After a hearing, the trial court found several allegations true, found appellant guilty
of both offenses, and assessed his punishment at confinement for ten years for the
offense of aggravated sexual assault of a child and for five years for the offense of
indecency with a child. In two issues, appellant contends that the trial court erred in
not ordering an examination of his competence to stand trial and omitting from the
judgment certain statutorily required recitations.3
We affirm.
Background
In 2012, at commencement of the plea proceedings in the underlying cases,
appellant’s counsel filed motions suggesting that appellant may be incompetent to
stand trial and a request for examination. The following discussion took place:
[Defense Counsel]: In these recent days, I’ve noticed that [appellant
has] become more irrational. He has these
tendencies to engage in what I would describe
1
See TEX. PENAL CODE ANN. § 22.021 (West Supp. 2017); trial court case number
12-DCR-060594; appellate cause number 01-17-00085-CR.
2
See id. § 21.11(a)(1) (West Supp. 2017); trial court case number 10-DCR-055931;
appellate cause number 01-17-00086-CR.
3
See TEX. CODE CRIM. PROC. ANN. art. 42.01 § 1(19), (26) (West 2018).
2
[as] irrational thinking. I don’t think he
understands the consequences of his decisions,
and I think he lacks the capacity to make
reasoned choices.
Furthermore, there’s a—a barrier with him
remembering certain details, which I think is
necessary in order to adequately prepare his
defense. And I think that based on yesterday’s
events, I think that there’s a strong likelihood the
defendant may be incompetent.
THE COURT: Could you further explain these barriers that
you’re talking about? And when did they first
appear?
[Defense Counsel]: Well, this weekend at the jail when we were
discussing different events, I provided him with
an outline, trying to narrow down specific dates.
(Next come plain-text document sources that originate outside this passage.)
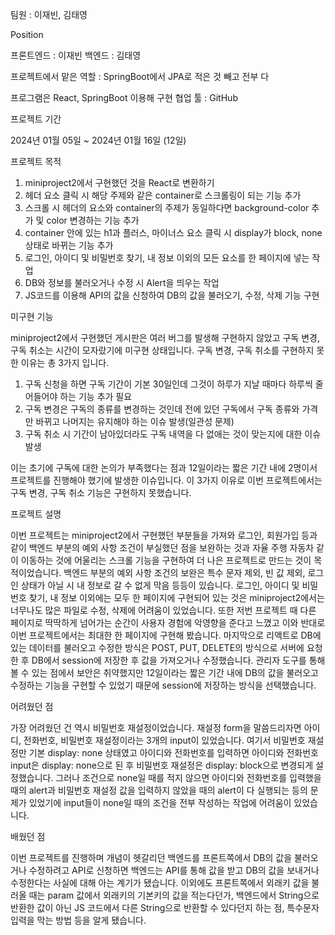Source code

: 
팀원 : 이재빈, 김태영


Position

프론트엔드 : 이재빈
백엔드 : 김태영


프로젝트에서 맡은 역할 : SpringBoot에서 JPA로 적은 것 빼고 전부 다


프로그램은 React, SpringBoot 이용해 구현
협업 툴 : GitHub


프로젝트 기간

2024년 01월 05일 ~ 2024년 01월 16일 (12일)




프로젝트 목적

1. miniproject2에서 구현했던 것을 React로 변환하기
2. 헤더 요소 클릭 시 해당 주제와 같은 container로 스크롤링이 되는 기능 추가
3. 스크롤 시 헤더의 요소와 container의 주제가 동일하다면 background-color 추가 및 color 변경하는 기능 추가
4. container 안에 있는 h1과 플러스, 마이너스 요소 클릭 시 display가 block, none 상태로 바뀌는 기능 추가
5. 로그인, 아이디 및 비밀번호 찾기, 내 정보 이외의 모든 요소를 한 페이지에 넣는 작업
6. DB와 정보를 불러오거나 수정 시 Alert을 띄우는 작업
7. JS코드를 이용해 API의 값을 신청하여 DB의 값을 불러오기, 수정, 삭제 기능 구현


미구현 기능

miniproject2에서 구현했던 게시판은 여러 버그를 발생해 구현하지 않았고 구독 변경, 구독 취소는 시간이 모자랐기에 미구현 상태입니다. 
구독 변경, 구독 취소를 구현하지 못한 이유는 총 3가지 입니다.

1. 구독 신청을 하면 구독 기간이 기본 30일인데 그것이 하루가 지날 때마다 하루씩 줄어들어야 하는 기능 추가 필요
2. 구독 변경은 구독의 종류를 변경하는 것인데 전에 있던 구독에서 구독 종류와 가격만 바뀌고 나머지는 유지해야 하는 이슈 발생(일관성 문제)
3. 구독 취소 시 기간이 남아있더라도 구독 내역을 다 없애는 것이 맞는지에 대한 이슈 발생

이는 초기에 구독에 대한 논의가 부족했다는 점과 12일이라는 짧은 기간 내에 2명이서 프로젝트를 진행해야 했기에 발생한 이슈입니다. 이 3가지 이유로 이번 프로젝트에서는 구독 변경, 구독 취소 기능은 구현하지 못했습니다.



프로젝트 설명

 이번 프로젝트는 miniproject2에서 구현했던 부분들을 가져와 로그인, 회원가입 등과 같이 백엔드 부분의 예외 사항 조건이 부실했던 점을 보완하는 것과 자율 주행 자동차 같이 이동하는 것에 어울리는 스크롤 기능을 구현하여 더 나은 프로젝트로 만드는 것이 목적이었습니다. 백엔드 부분의 예외 사항 조건의 보완은 특수 문자 제외, 빈 값 제외, 로그인 상태가 아닐 시 내 정보로 갈 수 없게 막음 등등이 있습니다. 로그인, 아이디 및 비밀번호 찾기, 내 정보 이외에는 모두 한 페이지에 구현되어 있는 것은 miniproject2에서는 너무나도 많은 파일로 수정, 삭제에 어려움이 있었습니다. 또한 저번 프로젝트 때 다른 페이지로 딱딱하게 넘어가는 순간이 사용자 경험에 악영향을 준다고 느꼈고 이와 반대로 이번 프로젝트에서는 최대한 한 페이지에 구현해 봤습니다. 마지막으로 리액트로 DB에 있는 데이터를 불러오고 수정한 방식은 POST, PUT, DELETE의 방식으로 서버에 요청한 후 DB에서 session에 저장한 후 값을 가져오거나 수정했습니다. 관리자 도구를 통해 볼 수 있는 점에서 보안은 취약했지만 12일이라는 짧은 기간 내에 DB의 값을 불러오고 수정하는 기능을 구현할 수 있었기 때문에 session에 저장하는 방식을 선택했습니다.


어려웠던 점

 가장 어려웠던 건 역시 비밀번호 재설정이었습니다. 재설정 form을 말씀드리자면 아이디, 전화번호, 비밀번호 재설정이라는 3개의 input이 있었습니다. 여기서 비밀번호 재설정만 기본 display: none 상태였고 아이디와 전화번호를 입력하면 아이디와 전화번호 input은 display: none으로 된 후 비밀번호 재설정은 display: block으로 변경되게 설정했습니다. 그러나 조건으로 none일 때를 적지 않으면 아이디와 전화번호를 입력했을 때의 alert과 비밀번호 재설정 값을 입력하지 않았을 때의 alert이 다 실행되는 등의 문제가 있었기에 input들이 none일 때의 조건을 전부 작성하는 작업에 어려움이 있었습니다.


 배웠던 점

 이번 프로젝트를 진행하며 개념이 헷갈리던 백엔드를 프론트쪽에서 DB의 값을 불러오거나 수정하려고 API로 신청하면 백엔드는 API를 통해 값을 받고 DB의 값을 보내거나 수정한다는 사실에 대해 아는 계기가 됐습니다. 이외에도 프론트쪽에서 외래키 값을 불러올 때는 param 값에서 외래키의 기본키의 값을 적는다던가, 백엔드에서 String으로 반환한 값이 아닌 JS 코드에서 다른 String으로 반환할 수 있다던지 하는 점, 특수문자 입력을 막는 방법 등을 알게 됐습니다.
He could not recall dates. He could not recall the
order of the events in which things transpired.
He was in and out of the household. Could not
recall the dates in which he was in and out, which
is very relevant to this case.
Furthermore, there have been some attempts
prior to him being in custody where we were to
meet at our office, and I was unable to meet with
him, and I think that’s more evidence that he
may not be fully competent.
THE COURT: Explain, please.
[Defense Counsel]: Well, I think that, you know, if he were fully
comprehending the gravity of the situation, that
he would be vigilant in his attempts to try to
prepare his defense, and I think that’s what I
have noticed is that the defendant has always had
sort of a flat affect, very stoic, not very talkative.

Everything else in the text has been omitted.